Exaeretia hermophila

Scientific classification
- Kingdom: Animalia
- Phylum: Arthropoda
- Clade: Pancrustacea
- Class: Insecta
- Order: Lepidoptera
- Family: Depressariidae
- Genus: Exaeretia
- Species: E. hermophila
- Binomial name: Exaeretia hermophila (Meyrick, 1922)
- Synonyms: Depressaria hermophila Meyrick, 1922;

= Exaeretia hermophila =

- Authority: (Meyrick, 1922)
- Synonyms: Depressaria hermophila Meyrick, 1922

Species of moth

Exaeretia hermophila is a moth in the family Depressariidae. It was described by Edward Meyrick in 1922. It is found in Guinea.

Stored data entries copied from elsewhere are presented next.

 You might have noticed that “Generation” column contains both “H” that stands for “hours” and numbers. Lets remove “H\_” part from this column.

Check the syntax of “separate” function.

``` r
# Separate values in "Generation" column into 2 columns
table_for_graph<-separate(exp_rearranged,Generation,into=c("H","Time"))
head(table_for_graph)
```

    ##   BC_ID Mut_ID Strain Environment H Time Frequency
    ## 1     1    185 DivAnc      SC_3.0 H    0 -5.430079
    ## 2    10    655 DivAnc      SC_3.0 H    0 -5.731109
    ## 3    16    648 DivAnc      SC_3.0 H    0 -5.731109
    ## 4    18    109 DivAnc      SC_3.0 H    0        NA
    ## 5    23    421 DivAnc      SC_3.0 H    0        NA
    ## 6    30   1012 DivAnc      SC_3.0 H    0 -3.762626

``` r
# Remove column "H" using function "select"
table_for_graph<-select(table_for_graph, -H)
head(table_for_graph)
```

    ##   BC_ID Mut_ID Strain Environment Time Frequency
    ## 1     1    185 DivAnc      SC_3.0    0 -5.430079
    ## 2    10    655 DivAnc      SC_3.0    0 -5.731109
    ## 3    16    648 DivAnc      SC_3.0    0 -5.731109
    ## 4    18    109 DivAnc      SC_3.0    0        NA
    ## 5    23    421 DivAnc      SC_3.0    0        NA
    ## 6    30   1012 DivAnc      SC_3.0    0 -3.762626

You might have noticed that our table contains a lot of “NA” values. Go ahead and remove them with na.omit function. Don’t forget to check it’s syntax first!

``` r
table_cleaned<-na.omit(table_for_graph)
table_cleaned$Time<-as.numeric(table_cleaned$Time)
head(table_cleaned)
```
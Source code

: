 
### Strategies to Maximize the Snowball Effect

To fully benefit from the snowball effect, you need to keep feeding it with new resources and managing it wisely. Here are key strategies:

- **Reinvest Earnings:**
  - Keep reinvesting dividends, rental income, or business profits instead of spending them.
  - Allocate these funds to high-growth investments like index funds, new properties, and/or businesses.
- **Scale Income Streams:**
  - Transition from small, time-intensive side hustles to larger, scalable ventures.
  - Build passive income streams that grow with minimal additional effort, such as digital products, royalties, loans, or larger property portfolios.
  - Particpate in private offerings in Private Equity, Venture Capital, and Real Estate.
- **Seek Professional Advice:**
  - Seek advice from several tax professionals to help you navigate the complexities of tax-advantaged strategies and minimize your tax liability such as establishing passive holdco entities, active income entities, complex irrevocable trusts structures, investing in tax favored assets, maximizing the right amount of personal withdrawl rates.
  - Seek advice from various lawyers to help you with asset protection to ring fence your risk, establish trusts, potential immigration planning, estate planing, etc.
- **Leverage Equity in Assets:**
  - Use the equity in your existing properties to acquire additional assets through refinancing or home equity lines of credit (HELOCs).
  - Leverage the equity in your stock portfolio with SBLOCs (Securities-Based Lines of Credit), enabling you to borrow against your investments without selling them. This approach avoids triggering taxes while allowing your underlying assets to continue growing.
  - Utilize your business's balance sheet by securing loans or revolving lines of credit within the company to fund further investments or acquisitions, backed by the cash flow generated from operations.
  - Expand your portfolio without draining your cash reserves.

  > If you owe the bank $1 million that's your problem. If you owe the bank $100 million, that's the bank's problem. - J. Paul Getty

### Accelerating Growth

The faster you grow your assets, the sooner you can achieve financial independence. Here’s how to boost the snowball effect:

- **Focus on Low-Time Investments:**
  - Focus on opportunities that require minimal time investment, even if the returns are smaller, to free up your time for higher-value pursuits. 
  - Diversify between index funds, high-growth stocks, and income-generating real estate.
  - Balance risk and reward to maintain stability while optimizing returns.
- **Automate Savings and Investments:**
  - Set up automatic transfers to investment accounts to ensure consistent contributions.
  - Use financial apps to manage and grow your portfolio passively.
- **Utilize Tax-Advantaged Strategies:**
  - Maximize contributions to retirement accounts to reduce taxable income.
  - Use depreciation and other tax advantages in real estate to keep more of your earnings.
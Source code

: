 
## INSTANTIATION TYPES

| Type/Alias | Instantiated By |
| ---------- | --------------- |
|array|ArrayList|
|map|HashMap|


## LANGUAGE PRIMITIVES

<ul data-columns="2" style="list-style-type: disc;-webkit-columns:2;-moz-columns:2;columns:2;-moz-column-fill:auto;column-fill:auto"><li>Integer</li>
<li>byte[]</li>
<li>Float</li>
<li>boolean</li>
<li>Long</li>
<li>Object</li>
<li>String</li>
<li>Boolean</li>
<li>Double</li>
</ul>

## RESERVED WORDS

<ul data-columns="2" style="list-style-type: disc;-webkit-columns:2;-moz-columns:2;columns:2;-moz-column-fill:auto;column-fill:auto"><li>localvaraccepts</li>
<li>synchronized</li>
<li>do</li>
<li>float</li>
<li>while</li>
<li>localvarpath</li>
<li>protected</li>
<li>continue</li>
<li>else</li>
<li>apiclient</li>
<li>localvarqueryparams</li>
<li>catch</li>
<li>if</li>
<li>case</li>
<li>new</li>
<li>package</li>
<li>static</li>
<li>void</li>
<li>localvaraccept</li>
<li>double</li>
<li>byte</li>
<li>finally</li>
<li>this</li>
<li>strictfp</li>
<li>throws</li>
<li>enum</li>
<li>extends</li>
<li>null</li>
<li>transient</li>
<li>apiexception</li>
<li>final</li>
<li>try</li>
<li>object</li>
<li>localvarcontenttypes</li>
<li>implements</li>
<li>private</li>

The wingspan is about 18 mm. The forewings are pale yellow ochreous, here and there slightly brownish tinged, with a few scattered fuscous and dark fuscous scales and a somewhat excurved transverse blackish-grey streak almost at the base. There is a small blackish-grey mark on the costa at one-fourth and a flattened-triangular blackish-grey blotch extending on the costa from the middle to three-fourths, and reaching one-third across the wing. The first discal stigma is indicated by some light brownish suffusion and a few dark grey scales, the second by a whitish dot. The hindwings are light grey.